Hacker News new | ask | show | jobs
by Ukv 919 days ago
> There’s no question these neural networks and their output are derivative works.

In the two US cases we have any progress on so far, the established requirement for substantial similarity (opposed to "dependant on" or such) has been upheld, with Judge Vince Chhabria specifically setting out that it'd "have to mean that if you put the Llama language model next to Sarah Silverman's book, you would say they're similar". and Judge William H. Orrick agreeing with the defendants that "plaintiffs cannot plausibly allege the Output Images are substantially similar or re-present protected aspects of copyrighted Training Images, especially in light of plaintiffs’ admission that Output Images are unlikely to look like the Training Images".

The UK definition of derivative works is, to my understanding, narrower and specifically enumerated as opposed to the US's more open-ended definition.

The remaining area of doubt, assuming the above remains consistent, is over the transient copying that occurs during training.

3 comments

> the transient copying that occurs during training.

i think this should be dismissed as it is the same level of transience as the workings of the internet; you and your ISP, caching proxies etc, all made a transient copy as part of the existing (legal) consumption of the works that the author has put online.

Unless the works was illegally copied for training - which cannot be true if the works was publicly available for viewing on the internet, this transient copying cannot be a valid infringement.

Doing something a little isn’t the same a doing something a lot. You can walk into a restaurant and look at a menu for 5 minutes and then leave without issue but try to do that same thing for 8 hours.

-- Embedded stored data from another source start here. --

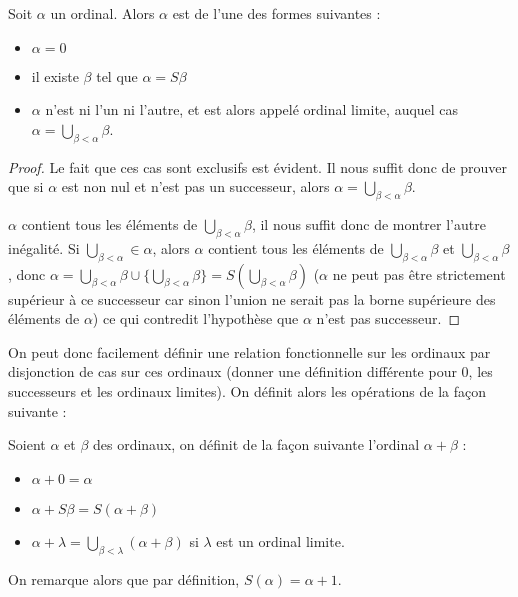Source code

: \begin{lem}
    Soit $\alpha$ un ordinal. Alors $\alpha$ est de l'une des formes suivantes :
    \begin{itemize}[label=$\bullet$]
        \item $\alpha = 0$
        \item il existe $\beta$ tel que $\alpha = S \beta$
        \item $\alpha$ n'est ni l'un ni l'autre, et est alors appelé ordinal limite, auquel cas $\displaystyle{\alpha = \bigcup_{\beta < \alpha} \beta}$.
    \end{itemize}
\end{lem}

\begin{proof}
    Le fait que ces cas sont exclusifs est évident. Il nous suffit donc de prouver que si $\alpha$ est non nul et n'est pas un successeur, alors $\alpha = \bigcup_{\beta <\alpha} \beta$.

    $\alpha$ contient tous les éléments de $\bigcup_{\beta < \alpha} \beta$, il nous suffit donc de montrer l'autre inégalité. Si $\bigcup_{\beta < \alpha} \in \alpha$, alors $\alpha$ contient tous les éléments de $\bigcup_{\beta < \alpha}\beta$ et $\bigcup_{\beta < \alpha}\beta$, donc $\alpha = \bigcup_{\beta < \alpha} \beta \cup \{\bigcup_{\beta < \alpha}\beta\} = S(\bigcup_{\beta < \alpha}\beta)$ ($\alpha$ ne peut pas être strictement supérieur à ce successeur car sinon l'union ne serait pas la borne supérieure des éléments de $\alpha$) ce qui contredit l'hypothèse que $\alpha$ n'est pas successeur.
\end{proof}

On peut donc facilement définir une relation fonctionnelle sur les ordinaux par disjonction de cas sur ces ordinaux (donner une définition différente pour $0$, les successeurs et les ordinaux limites). On définit alors les opérations de la façon suivante :

\begin{defi}
    Soient $\alpha$ et $\beta$ des ordinaux, on définit de la façon suivante l'ordinal $\alpha + \beta$ :
    \begin{itemize}[label=$\bullet$]
        \item $\alpha + 0 = \alpha$
        \item $\alpha + S \beta = S (\alpha + \beta)$
        \item $\displaystyle{\alpha + \lambda = \bigcup_{\beta < \lambda} (\alpha + \beta)}$ si $\lambda$ est un ordinal limite.
    \end{itemize}

    On remarque alors que par définition, $S(\alpha) = \alpha + 1$.
\end{defi}

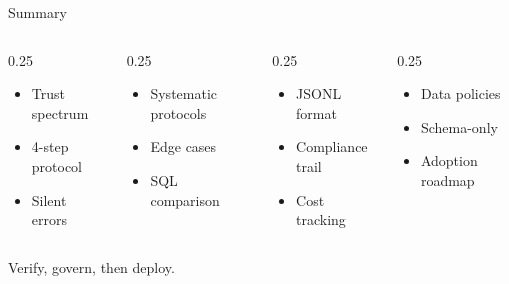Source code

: \documentclass[aspectratio=169]{beamer}
\begin{document}
\begin{frame}{Summary}
\begin{columns}[T]
\begin{column}{0.25\textwidth}
\begin{shadedbox}[title=\textbf{Verification}]
\begin{itemize}\scriptsize
  \item Trust spectrum
  \item 4-step protocol
  \item Silent errors
\end{itemize}
\end{shadedbox}
\end{column}
\begin{column}{0.25\textwidth}
\begin{shadedbox}[title=\textbf{Red-Teaming}]
\begin{itemize}\scriptsize
  \item Systematic protocols
  \item Edge cases
  \item SQL comparison
\end{itemize}
\end{shadedbox}
\end{column}
\begin{column}{0.25\textwidth}
\begin{shadedbox}[title=\textbf{Audit Logs}]
\begin{itemize}\scriptsize
  \item JSONL format
  \item Compliance trail
  \item Cost tracking
\end{itemize}
\end{shadedbox}
\end{column}
\begin{column}{0.25\textwidth}
\begin{shadedbox}[title=\textbf{Governance}]
\begin{itemize}\scriptsize
  \item Data policies
  \item Schema-only
  \item Adoption roadmap
\end{itemize}
\end{shadedbox}
\end{column}
\end{columns}
\vspace{0.5cm}
\begin{center}
\alert{Verify, govern, then deploy.}
\end{center}
\end{frame}
\end{document}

Downloading a singe transient copy of some image once in the lifetime of a company is different than doing that same action a hundred times once for each version of the network.

This case involves a many examples of substantial similarity. Worse it’s precedent that generative AI doesn’t necessarily avoid creating such examples.

Defendants can easily argue that being 1/10 millionth or whatever of the training set means their specific work is unlikely to show up in any specific example but the underlying mechanism means it can be recreated.

The defendants will evidently claim transient copying.
I doubt these companies constantly downloading the full training set rather than keeping it in a database somewhere.

Hard to argue keeping a copy of some copyrighted work indefinitely counts as transient.

> I doubt these companies constantly downloading the full training set rather than keeping it in a database somewhere.

Precisely to argue for transient copies, they don't need to keep terabytes of data stored.

>Hard to argue keeping a copy of some copyrighted work indefinitely counts as transient.

You're assuming that they're keeping the works indefinitely, which again is not the case.

> Precisely to argue for transient copies, they don't need to keep terabytes of data stored.

Those kinds of legal workarounds rarely work.

They are dependent persistent access allowing them the equivalent benefit of keeping a persistent copy.